**Items from a dataset**:
★ ★ ★ ★

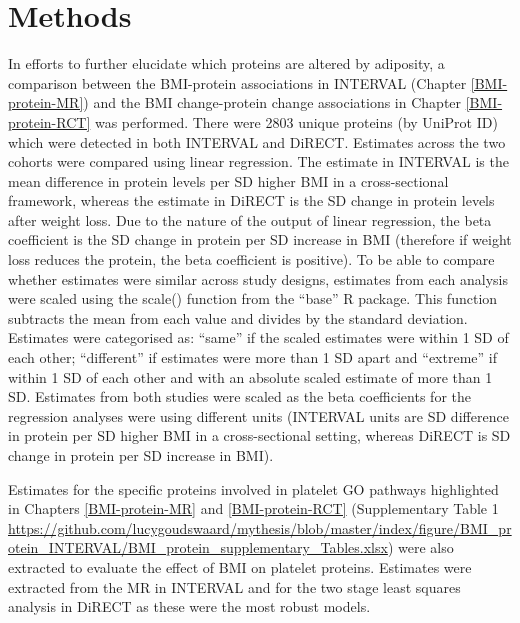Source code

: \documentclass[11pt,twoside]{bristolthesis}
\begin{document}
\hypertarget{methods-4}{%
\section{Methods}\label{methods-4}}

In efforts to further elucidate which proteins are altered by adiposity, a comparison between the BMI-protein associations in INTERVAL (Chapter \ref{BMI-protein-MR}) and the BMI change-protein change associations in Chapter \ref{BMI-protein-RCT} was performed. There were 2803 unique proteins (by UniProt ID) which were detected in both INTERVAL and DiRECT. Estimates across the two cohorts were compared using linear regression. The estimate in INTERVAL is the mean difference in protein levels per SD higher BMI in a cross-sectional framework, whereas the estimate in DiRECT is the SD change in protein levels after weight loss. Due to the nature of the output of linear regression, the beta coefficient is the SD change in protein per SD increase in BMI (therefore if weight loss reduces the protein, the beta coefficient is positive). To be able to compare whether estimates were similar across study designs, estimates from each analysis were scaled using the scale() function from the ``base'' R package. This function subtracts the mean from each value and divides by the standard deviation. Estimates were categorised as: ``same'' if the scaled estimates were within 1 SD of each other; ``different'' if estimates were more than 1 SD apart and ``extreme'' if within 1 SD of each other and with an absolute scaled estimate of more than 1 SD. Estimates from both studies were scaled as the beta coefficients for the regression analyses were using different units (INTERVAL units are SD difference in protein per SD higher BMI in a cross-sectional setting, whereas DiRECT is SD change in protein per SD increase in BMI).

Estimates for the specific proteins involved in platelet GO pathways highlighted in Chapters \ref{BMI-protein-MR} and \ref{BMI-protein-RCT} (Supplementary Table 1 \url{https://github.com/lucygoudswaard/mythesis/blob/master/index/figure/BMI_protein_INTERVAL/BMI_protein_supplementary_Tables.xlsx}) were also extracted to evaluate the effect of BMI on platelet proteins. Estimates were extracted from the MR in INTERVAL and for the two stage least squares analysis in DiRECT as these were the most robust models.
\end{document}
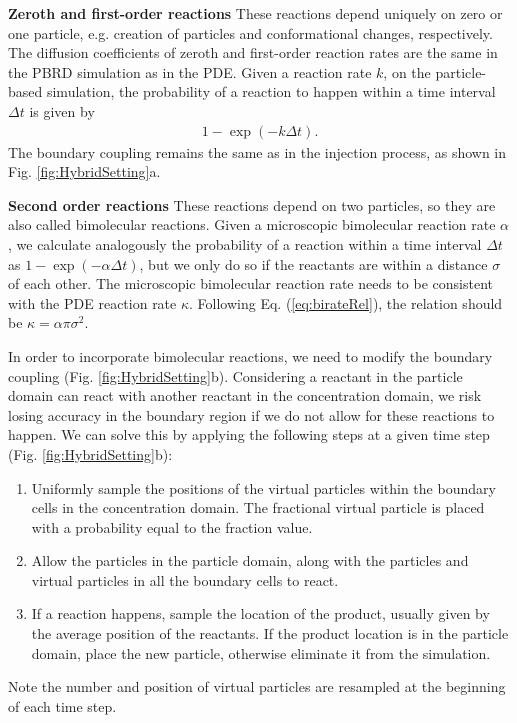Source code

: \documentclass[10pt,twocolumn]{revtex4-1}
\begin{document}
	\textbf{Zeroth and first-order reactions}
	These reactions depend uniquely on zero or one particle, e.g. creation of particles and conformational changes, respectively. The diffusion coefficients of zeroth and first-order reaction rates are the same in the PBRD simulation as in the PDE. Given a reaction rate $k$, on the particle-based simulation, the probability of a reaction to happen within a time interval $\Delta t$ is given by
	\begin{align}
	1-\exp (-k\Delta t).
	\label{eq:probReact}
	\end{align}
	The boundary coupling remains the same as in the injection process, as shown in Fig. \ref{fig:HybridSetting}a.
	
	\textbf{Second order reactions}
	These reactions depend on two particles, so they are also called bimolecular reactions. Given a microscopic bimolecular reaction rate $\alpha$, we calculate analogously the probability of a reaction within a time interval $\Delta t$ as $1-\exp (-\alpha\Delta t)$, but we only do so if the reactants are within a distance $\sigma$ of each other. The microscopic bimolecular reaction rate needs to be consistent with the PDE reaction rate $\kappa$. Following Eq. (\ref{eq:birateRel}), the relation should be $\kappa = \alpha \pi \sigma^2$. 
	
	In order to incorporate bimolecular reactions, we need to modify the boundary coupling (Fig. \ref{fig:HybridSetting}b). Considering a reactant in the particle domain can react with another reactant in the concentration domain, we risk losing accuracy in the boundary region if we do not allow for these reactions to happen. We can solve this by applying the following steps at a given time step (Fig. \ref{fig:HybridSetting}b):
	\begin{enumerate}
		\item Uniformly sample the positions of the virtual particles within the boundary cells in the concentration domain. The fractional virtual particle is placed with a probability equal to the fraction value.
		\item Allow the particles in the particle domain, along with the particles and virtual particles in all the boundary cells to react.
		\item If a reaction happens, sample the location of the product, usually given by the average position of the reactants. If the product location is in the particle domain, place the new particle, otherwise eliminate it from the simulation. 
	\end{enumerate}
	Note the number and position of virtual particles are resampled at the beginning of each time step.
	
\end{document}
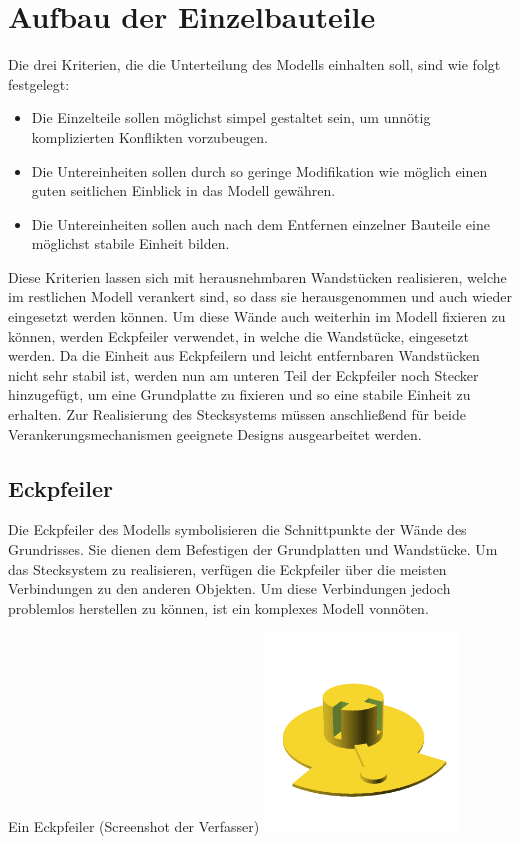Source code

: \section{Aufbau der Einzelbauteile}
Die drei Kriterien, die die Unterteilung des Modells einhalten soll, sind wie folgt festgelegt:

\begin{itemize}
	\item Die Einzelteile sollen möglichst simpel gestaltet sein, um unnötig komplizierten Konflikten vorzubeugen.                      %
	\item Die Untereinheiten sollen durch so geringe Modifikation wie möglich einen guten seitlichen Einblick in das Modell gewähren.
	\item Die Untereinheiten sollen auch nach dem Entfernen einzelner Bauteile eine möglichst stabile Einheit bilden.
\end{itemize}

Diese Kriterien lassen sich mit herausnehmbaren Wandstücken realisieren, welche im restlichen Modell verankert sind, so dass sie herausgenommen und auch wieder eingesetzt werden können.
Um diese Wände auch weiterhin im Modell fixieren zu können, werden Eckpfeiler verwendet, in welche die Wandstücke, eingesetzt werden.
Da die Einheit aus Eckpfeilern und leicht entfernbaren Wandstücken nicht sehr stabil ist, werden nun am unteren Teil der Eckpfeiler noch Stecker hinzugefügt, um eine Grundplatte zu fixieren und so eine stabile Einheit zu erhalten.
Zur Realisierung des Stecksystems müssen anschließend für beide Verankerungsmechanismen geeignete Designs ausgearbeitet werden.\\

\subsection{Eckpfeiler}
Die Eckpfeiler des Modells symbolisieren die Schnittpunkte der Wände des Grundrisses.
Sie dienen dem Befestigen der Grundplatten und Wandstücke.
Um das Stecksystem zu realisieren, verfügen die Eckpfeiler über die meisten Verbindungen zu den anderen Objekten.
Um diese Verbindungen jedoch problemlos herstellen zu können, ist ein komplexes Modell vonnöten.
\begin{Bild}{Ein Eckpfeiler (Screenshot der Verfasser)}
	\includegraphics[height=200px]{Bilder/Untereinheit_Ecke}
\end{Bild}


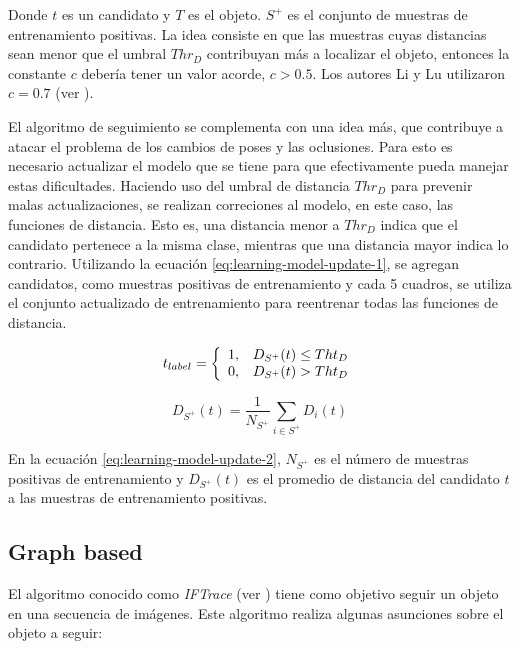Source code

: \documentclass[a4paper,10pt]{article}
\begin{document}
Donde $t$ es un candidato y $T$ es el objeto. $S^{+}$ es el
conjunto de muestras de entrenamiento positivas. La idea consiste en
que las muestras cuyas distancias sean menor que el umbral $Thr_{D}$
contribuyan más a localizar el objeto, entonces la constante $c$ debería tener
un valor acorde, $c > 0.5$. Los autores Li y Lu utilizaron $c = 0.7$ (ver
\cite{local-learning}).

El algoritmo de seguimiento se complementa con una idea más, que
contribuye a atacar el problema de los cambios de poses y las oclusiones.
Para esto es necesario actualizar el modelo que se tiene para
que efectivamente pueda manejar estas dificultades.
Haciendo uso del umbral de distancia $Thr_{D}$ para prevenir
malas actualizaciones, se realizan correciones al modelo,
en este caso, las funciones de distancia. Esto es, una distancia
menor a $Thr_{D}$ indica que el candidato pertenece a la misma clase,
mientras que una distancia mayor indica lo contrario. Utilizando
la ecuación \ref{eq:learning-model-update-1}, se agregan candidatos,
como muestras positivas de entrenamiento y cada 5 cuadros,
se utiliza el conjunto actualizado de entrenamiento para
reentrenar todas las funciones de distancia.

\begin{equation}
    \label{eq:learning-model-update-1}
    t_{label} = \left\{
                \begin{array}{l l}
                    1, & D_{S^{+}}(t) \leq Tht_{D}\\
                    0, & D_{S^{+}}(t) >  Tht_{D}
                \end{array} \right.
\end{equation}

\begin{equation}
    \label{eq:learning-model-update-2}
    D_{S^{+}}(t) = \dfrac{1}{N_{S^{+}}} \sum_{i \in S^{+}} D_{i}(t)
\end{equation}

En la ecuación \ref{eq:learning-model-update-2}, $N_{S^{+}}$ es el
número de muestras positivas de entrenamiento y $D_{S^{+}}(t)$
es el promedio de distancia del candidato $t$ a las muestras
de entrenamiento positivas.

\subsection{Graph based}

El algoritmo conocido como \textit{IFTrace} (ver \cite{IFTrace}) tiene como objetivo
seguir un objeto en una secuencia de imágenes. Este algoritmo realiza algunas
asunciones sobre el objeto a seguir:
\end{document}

★ ★ ★ ★

**About this exercise**: Report all lines of the data above that include the string "probability".

**Your response**:
	These reactions depend uniquely on zero or one particle, e.g. creation of particles and conformational changes, respectively. The diffusion coefficients of zeroth and first-order reaction rates are the same in the PBRD simulation as in the PDE. Given a reaction rate $k$, on the particle-based simulation, the probability of a reaction to happen within a time interval $\Delta t$ is given by
	These reactions depend on two particles, so they are also called bimolecular reactions. Given a microscopic bimolecular reaction rate $\alpha$, we calculate analogously the probability of a reaction within a time interval $\Delta t$ as $1-\exp (-\alpha\Delta t)$, but we only do so if the reactants are within a distance $\sigma$ of each other. The microscopic bimolecular reaction rate needs to be consistent with the PDE reaction rate $\kappa$. Following Eq. (\ref{eq:birateRel}), the relation should be $\kappa = \alpha \pi \sigma^2$. 
		\item Uniformly sample the positions of the virtual particles within the boundary cells in the concentration domain. The fractional virtual particle is placed with a probability equal to the fraction value.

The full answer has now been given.